Atlantic senior writer Coates (The Beautiful Struggle: A Father, Two Sons, and an Unlikely Road to Manhood, 2008) offers this eloquent memoir as a letter to his teenage son, bearing witness to his own experiences and conveying passionate hopes for his son’s life. “I am wounded,” he writes. “I am marked by old codes, which shielded me in one world and then chained me in the next.” Coates grew up in the tough neighborhood of West Baltimore, beaten into obedience by his father. “I was a capable boy, intelligent and well-liked,” he remembers, “but powerfully afraid.” His life changed dramatically at Howard University, where his father taught and from which several siblings graduated.

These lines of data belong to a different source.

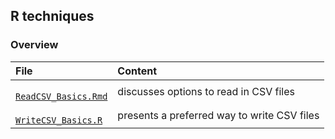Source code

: ## R techniques

### Overview

<table>

<thead>
<tr>
<th align="left">File</th>
<th align="left">Content</th>
</tr>
</thead>

<tbody>

<!-- ReadCSV_Basics.Rmd -->
<tr>

<td align="left">
<code><a target="_blank" rel="noopener noreferrer" href="https://github.com/j-honnacker/data-mgmt-R/blob/master/R-techniques/ReadCSV_Basics.Rmd">
ReadCSV_Basics.Rmd
</a></code>
</td>

<td align="left">
discusses options to read in CSV files
</td>
</tr>


<!-- WriteCSV_Basics.R --> 
<tr>

<td align="left">
<code><a target="_blank" rel="noopener noreferrer" href="https://github.com/j-honnacker/data-mgmt-R/blob/master/R-techniques/WriteCSV_Basics.R">
WriteCSV_Basics.R
</a></code>
</td>

<td align="left">
presents a preferred way to write CSV files
</td>

</tr>

</tbody>

</table>
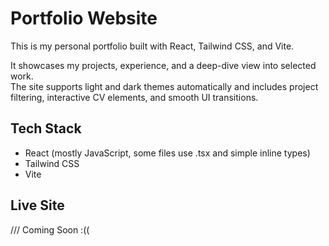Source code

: # Portfolio Website

This is my personal portfolio built with React, Tailwind CSS, and Vite.

It showcases my projects, experience, and a deep-dive view into selected work.  
The site supports light and dark themes automatically and includes project filtering, interactive CV elements, and smooth UI transitions.

## Tech Stack

- React (mostly JavaScript, some files use .tsx and simple inline types)
- Tailwind CSS
- Vite

## Live Site

/// Coming Soon :((
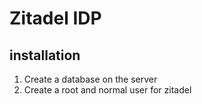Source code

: # Zitadel IDP

## installation

1. Create a database on the server
2. Create a root and normal user for zitadel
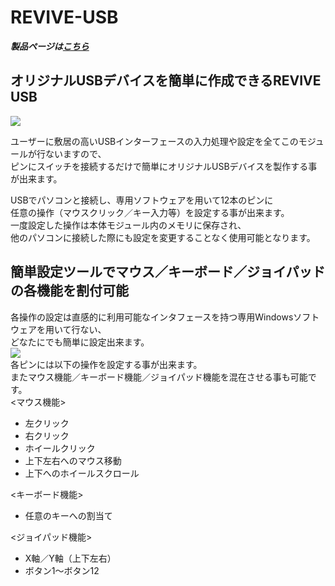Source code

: # REVIVE-USB

***製品ページは[こちら](http://bit-trade-one.co.jp/product/assemblydisk/revive-usb/)***

## オリジナルUSBデバイスを簡単に作成できるREVIVE USB
![](http://bit-trade-one.co.jp/wp/wp-content/uploads/2014/03/d3bd346bc2119d8576ce93741d53400c.png)  

ユーザーに敷居の高いUSBインターフェースの入力処理や設定を全てこのモジュールが行ないますので、  
ピンにスイッチを接続するだけで簡単にオリジナルUSBデバイスを製作する事が出来ます。  

USBでパソコンと接続し、専用ソフトウェアを用いて12本のピンに  
任意の操作（マウスクリック／キー入力等）を設定する事が出来ます。  
一度設定した操作は本体モジュール内のメモリに保存され、  
他のパソコンに接続した際にも設定を変更することなく使用可能となります。  

## 簡単設定ツールでマウス／キーボード／ジョイパッドの各機能を割付可能

各操作の設定は直感的に利用可能なインタフェースを持つ専用Windowsソフトウェアを用いて行ない、  
どなたにでも簡単に設定出来ます。  
![](http://bit-trade-one.co.jp/wp/wp-content/uploads/2014/03/ReviveUSB-ConfigrationTool.png)  
各ピンには以下の操作を設定する事が出来ます。  
またマウス機能／キーボード機能／ジョイパッド機能を混在させる事も可能です。  
<マウス機能>  

   - 左クリック
   - 右クリック
   - ホイールクリック
   - 上下左右へのマウス移動
   - 上下へのホイールスクロール

<キーボード機能>

   - 任意のキーへの割当て

<ジョイパッド機能>

   - X軸／Y軸（上下左右）
   - ボタン1～ボタン12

Howard, he writes, “had always been one of the most critical gathering posts for black people.” He calls it The Mecca, and its faculty and his fellow students expanded his horizons, helping him to understand “that the black world was its own thing, more than a photo-negative of the people who believe they are white.” Coates refers repeatedly to whites’ insistence on their exclusive racial identity; he realizes now “that nothing so essentialist as race” divides people, but rather “the actual injury done by people intent on naming us, intent on believing that what they have named matters more than anything we could ever actually do.” After he married, the author’s world widened again in New York, and later in Paris, where he finally felt extricated from white America’s exploitative, consumerist dreams. He came to understand that “race” does not fully explain “the breach between the world and me,” yet race exerts a crucial force, and young blacks like his son are vulnerable and endangered by “majoritarian bandits.” Coates desperately wants his son to be able to live “apart from fear—even apart from me.”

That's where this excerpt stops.